* **Directions**: Among the entries that follow, how many lines contain the string "finally"? Write the number alone.

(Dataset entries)
-*-*-

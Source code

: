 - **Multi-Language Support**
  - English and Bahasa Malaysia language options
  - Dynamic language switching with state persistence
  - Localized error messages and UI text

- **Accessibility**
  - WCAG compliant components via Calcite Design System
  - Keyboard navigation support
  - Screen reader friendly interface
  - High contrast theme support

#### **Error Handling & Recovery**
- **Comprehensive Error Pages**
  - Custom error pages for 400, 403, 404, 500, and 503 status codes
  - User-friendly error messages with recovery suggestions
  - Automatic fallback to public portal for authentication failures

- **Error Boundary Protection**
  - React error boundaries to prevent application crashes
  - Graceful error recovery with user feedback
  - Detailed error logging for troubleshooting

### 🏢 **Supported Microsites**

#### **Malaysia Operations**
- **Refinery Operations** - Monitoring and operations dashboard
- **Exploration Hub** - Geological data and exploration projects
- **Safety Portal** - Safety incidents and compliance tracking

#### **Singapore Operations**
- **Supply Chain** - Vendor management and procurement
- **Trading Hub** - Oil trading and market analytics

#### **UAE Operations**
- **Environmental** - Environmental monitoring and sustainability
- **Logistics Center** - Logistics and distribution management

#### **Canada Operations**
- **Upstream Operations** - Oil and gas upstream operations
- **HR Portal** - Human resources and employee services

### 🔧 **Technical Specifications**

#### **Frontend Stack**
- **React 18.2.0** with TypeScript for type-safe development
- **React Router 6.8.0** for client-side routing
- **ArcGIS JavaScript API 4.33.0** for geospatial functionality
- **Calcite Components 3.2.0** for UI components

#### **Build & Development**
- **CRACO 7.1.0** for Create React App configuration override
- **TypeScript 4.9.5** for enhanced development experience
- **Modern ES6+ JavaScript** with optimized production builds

-*-*-

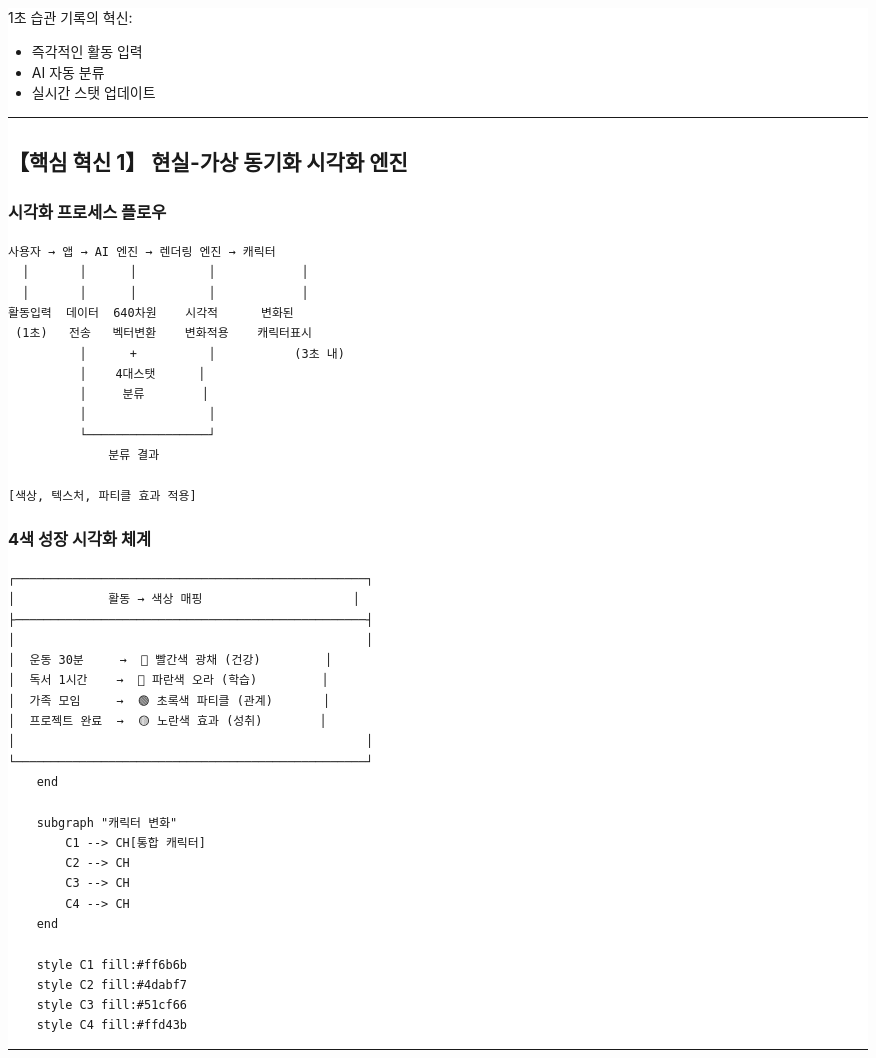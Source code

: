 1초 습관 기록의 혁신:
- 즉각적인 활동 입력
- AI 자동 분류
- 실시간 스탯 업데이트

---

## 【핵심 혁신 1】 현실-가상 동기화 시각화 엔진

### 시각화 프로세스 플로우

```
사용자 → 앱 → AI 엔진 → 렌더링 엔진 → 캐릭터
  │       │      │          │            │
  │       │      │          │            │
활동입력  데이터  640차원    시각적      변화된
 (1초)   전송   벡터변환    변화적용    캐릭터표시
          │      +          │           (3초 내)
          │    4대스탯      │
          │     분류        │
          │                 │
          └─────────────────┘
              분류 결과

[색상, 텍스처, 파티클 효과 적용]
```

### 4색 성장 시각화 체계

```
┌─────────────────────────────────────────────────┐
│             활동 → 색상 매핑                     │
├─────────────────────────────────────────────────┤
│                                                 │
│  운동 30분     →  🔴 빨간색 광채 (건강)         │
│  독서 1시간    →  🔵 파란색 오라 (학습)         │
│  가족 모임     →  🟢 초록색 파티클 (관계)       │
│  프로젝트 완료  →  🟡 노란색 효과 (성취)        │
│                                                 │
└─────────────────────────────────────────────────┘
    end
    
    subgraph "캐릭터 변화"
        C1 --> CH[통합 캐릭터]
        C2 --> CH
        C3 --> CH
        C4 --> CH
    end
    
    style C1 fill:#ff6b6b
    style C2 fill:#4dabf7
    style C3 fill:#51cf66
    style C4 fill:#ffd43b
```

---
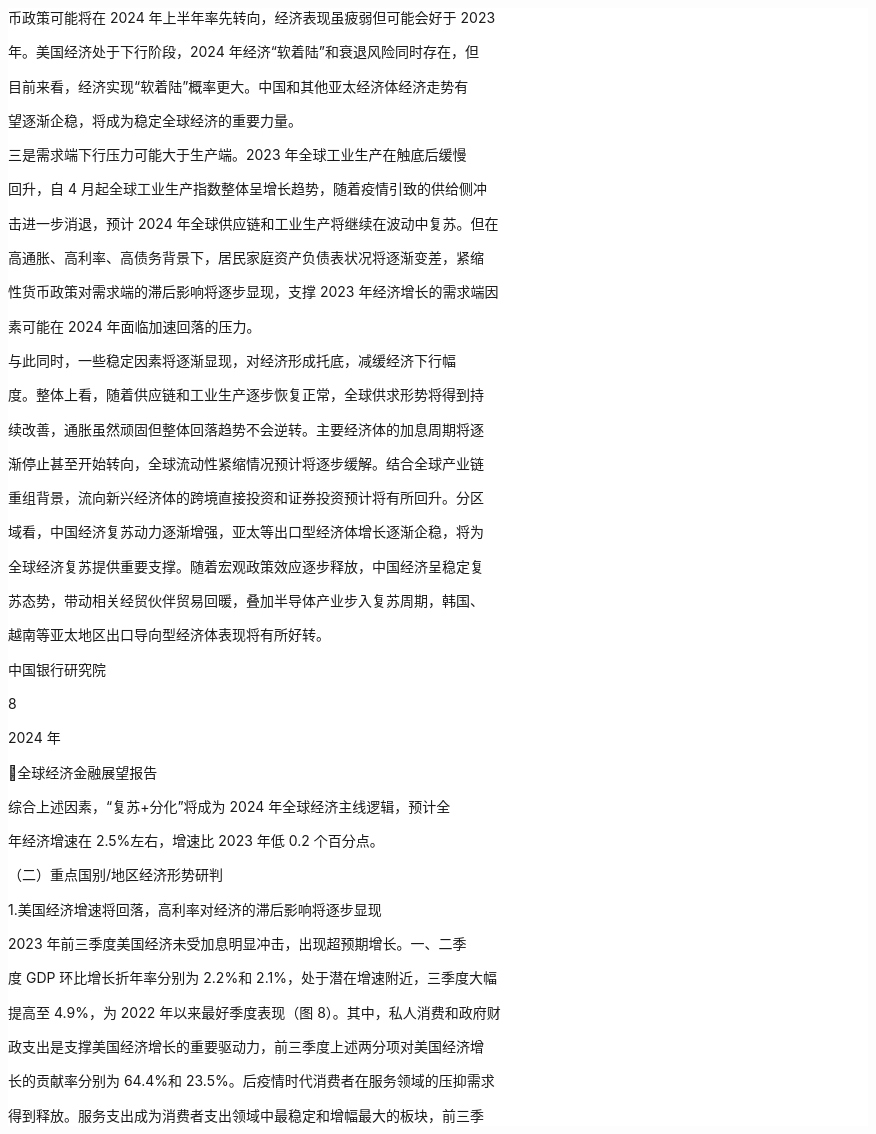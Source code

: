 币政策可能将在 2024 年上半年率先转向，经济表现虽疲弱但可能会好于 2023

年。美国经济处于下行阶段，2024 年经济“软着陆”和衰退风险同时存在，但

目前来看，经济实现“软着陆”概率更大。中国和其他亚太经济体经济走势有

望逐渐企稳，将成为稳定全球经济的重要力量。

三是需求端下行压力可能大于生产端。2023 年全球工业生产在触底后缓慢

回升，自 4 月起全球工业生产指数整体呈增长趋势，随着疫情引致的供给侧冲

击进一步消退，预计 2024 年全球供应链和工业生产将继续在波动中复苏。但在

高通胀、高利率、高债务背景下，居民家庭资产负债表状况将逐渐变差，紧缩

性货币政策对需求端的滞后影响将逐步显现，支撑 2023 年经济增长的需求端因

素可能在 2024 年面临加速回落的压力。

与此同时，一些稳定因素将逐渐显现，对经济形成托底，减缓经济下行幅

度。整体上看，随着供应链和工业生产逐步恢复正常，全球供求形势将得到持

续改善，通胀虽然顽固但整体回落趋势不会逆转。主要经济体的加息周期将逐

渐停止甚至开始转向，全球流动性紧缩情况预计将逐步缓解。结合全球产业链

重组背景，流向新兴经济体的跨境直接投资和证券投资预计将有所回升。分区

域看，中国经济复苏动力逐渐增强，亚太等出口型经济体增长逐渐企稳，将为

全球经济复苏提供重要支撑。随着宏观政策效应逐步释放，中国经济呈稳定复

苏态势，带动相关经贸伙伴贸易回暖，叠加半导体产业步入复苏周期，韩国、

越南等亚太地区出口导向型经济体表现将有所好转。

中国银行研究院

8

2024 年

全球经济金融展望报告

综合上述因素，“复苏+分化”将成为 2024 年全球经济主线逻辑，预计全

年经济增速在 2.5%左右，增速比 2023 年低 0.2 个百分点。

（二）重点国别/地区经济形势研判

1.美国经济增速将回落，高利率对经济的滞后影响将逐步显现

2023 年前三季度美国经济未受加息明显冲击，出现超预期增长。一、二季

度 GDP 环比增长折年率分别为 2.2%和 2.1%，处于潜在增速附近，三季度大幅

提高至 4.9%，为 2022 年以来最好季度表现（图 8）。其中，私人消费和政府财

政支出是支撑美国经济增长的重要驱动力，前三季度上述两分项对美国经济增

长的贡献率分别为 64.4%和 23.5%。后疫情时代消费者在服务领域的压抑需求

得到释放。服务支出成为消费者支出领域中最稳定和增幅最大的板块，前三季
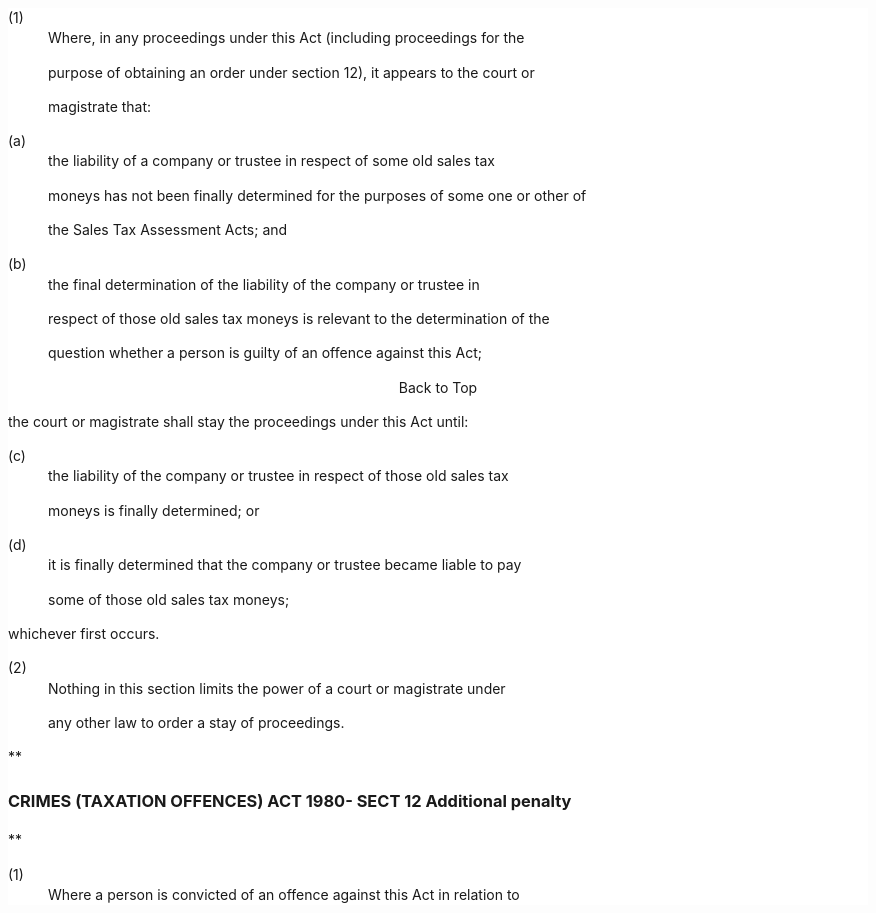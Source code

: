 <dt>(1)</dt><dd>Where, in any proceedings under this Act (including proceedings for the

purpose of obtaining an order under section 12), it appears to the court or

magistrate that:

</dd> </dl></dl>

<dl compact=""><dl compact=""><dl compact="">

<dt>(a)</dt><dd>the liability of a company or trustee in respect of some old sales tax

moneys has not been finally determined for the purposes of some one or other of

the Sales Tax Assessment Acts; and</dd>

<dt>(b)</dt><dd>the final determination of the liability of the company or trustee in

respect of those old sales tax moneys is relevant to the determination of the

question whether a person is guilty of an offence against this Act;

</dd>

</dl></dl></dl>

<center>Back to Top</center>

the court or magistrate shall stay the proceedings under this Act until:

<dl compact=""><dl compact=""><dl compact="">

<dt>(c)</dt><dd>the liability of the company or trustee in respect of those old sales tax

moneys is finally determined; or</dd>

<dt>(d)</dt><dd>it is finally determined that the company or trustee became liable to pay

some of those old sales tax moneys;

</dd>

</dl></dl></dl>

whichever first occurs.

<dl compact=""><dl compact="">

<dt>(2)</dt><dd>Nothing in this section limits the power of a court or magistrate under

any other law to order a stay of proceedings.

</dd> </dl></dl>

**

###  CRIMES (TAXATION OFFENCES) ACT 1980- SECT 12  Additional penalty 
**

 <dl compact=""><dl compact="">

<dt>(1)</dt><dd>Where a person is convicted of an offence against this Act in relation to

-*-*-

* **Reply to the exercise**: 3